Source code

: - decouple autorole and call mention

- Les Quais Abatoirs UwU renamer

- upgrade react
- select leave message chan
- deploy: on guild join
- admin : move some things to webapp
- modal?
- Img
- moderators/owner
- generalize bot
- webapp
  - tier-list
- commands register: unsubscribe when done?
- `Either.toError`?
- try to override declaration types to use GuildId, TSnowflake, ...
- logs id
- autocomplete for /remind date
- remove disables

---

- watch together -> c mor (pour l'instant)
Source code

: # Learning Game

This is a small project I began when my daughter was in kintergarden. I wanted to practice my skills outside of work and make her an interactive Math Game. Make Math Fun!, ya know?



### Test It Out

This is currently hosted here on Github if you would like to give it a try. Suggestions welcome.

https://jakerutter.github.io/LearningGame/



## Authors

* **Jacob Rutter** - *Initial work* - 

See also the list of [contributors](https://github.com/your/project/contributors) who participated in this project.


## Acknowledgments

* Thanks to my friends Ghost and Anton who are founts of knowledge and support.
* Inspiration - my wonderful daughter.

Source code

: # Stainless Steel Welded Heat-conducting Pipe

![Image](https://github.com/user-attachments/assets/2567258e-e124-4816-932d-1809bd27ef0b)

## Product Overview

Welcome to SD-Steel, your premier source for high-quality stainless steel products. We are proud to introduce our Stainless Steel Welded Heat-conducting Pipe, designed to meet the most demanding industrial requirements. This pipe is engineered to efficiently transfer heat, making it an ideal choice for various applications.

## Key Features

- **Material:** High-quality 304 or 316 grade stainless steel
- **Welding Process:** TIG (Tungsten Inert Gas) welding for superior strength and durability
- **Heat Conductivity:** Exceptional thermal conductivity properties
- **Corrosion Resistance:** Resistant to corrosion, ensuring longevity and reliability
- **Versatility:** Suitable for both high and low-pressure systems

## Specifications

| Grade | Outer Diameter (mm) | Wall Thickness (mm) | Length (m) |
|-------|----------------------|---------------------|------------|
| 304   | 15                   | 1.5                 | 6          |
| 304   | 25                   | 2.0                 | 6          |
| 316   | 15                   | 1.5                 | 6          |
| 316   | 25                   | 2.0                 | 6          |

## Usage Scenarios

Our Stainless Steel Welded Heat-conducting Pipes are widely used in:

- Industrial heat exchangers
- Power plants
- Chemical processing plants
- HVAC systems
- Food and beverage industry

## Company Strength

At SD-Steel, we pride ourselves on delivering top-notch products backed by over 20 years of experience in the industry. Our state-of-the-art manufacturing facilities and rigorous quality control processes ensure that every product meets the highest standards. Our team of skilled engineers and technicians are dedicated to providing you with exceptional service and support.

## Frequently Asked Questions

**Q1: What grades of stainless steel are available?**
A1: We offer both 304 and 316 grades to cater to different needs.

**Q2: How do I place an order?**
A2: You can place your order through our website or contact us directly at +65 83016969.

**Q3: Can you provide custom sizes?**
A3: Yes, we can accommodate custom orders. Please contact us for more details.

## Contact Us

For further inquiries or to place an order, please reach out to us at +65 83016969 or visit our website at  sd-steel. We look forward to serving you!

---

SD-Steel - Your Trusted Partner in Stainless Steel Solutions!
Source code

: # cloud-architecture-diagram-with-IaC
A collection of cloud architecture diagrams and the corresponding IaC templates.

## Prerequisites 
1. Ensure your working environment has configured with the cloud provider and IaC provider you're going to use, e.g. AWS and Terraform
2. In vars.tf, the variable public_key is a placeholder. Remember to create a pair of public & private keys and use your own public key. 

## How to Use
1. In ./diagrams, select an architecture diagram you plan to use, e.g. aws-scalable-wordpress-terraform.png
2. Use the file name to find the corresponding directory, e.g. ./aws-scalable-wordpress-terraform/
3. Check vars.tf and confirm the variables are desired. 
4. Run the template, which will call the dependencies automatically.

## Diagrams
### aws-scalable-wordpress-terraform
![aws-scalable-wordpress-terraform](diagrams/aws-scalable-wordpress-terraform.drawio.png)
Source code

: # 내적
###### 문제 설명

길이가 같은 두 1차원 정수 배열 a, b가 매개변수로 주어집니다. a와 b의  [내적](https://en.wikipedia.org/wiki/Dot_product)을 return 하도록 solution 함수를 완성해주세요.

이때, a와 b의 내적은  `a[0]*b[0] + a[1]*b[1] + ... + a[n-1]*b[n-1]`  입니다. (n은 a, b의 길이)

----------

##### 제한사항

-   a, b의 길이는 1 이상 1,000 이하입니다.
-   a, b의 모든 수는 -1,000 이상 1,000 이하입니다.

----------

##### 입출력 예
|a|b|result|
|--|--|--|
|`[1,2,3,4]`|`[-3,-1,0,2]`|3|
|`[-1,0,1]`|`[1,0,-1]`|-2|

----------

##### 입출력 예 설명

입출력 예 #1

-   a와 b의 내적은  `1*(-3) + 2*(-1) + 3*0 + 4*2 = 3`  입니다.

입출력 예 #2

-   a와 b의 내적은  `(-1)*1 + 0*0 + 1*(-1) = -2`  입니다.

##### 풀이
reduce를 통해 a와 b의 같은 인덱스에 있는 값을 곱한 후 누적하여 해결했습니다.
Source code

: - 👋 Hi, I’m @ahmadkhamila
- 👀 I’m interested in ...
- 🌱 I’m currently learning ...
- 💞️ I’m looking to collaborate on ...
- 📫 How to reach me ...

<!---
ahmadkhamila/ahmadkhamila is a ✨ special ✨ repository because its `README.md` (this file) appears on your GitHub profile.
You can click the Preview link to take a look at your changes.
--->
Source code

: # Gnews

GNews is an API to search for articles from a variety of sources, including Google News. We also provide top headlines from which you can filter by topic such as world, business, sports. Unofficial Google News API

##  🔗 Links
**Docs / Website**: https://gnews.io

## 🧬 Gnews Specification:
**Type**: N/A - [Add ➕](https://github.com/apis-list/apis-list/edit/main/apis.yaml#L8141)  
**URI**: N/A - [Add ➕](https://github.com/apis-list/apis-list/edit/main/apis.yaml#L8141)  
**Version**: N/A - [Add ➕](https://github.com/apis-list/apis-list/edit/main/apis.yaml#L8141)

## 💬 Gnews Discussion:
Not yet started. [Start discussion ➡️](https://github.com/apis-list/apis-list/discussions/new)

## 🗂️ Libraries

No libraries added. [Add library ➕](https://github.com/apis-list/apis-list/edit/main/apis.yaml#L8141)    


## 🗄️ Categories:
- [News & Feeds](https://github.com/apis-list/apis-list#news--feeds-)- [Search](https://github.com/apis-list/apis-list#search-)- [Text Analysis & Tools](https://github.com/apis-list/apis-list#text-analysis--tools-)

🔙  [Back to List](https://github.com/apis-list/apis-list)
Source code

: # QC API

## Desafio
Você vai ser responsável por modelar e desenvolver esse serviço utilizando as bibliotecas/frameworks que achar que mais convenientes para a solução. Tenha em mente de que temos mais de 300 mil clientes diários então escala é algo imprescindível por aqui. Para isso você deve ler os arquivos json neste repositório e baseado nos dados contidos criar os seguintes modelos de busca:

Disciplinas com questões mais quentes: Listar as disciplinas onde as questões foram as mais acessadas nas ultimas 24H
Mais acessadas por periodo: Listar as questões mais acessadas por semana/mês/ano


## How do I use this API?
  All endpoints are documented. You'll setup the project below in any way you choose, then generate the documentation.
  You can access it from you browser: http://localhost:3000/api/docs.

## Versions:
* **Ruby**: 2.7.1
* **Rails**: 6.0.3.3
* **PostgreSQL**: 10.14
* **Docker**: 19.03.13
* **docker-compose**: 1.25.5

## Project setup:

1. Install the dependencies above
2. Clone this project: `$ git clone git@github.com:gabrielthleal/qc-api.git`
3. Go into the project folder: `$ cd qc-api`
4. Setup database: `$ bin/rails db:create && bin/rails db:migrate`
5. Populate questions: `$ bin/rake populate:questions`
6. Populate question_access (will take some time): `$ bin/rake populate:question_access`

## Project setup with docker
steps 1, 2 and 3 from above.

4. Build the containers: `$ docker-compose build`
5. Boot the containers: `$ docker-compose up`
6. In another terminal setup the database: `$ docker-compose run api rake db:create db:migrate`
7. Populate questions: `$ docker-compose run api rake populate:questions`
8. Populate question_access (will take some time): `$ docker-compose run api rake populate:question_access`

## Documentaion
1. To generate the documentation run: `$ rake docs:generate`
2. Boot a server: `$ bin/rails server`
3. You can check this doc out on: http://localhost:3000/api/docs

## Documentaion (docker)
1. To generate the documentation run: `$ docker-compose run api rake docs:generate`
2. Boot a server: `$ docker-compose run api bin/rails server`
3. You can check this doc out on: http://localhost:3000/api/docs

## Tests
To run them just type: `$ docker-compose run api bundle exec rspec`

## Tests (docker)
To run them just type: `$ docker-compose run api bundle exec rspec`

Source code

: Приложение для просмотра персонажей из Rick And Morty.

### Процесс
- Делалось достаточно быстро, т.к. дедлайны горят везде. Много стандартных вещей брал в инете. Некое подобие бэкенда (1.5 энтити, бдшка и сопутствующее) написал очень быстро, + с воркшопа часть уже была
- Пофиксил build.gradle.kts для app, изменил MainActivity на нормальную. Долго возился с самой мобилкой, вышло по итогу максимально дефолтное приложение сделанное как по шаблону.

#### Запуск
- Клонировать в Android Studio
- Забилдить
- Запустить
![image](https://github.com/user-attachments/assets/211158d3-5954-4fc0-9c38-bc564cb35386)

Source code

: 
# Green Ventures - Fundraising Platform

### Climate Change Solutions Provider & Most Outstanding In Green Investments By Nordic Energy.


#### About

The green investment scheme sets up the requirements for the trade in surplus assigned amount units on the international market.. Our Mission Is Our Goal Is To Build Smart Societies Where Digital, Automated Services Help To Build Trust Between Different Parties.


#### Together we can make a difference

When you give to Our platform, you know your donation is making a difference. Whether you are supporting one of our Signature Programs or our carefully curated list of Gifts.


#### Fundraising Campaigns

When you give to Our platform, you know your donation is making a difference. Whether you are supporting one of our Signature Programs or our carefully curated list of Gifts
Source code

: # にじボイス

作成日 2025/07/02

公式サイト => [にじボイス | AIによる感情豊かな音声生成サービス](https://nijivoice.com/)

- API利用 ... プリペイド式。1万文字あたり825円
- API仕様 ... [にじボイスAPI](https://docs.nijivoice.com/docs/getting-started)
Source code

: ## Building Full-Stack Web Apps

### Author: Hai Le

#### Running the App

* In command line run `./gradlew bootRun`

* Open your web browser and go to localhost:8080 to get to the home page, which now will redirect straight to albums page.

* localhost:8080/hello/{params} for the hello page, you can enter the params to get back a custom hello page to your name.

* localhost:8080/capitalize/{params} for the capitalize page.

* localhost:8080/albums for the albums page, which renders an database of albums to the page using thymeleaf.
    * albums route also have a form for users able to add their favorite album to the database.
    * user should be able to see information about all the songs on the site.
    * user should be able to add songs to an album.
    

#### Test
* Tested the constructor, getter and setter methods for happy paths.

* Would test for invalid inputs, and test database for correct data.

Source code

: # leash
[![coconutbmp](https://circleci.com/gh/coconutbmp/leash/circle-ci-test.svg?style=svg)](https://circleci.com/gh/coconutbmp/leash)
____
*Activity*
Starting at the line that has "2*(-1) + 3*0 + 4*2" in the records above, restate word for word every line until the one that has "- 🌱 I’m currently learning ...", and include that one as well.

*Written answer*
-   a와 b의 내적은  `1*(-3) + 2*(-1) + 3*0 + 4*2 = 3`  입니다.

입출력 예 #2

-   a와 b의 내적은  `(-1)*1 + 0*0 + 1*(-1) = -2`  입니다.

##### 풀이
reduce를 통해 a와 b의 같은 인덱스에 있는 값을 곱한 후 누적하여 해결했습니다.
Source code

: - 👋 Hi, I’m @ahmadkhamila
- 👀 I’m interested in ...
- 🌱 I’m currently learning ...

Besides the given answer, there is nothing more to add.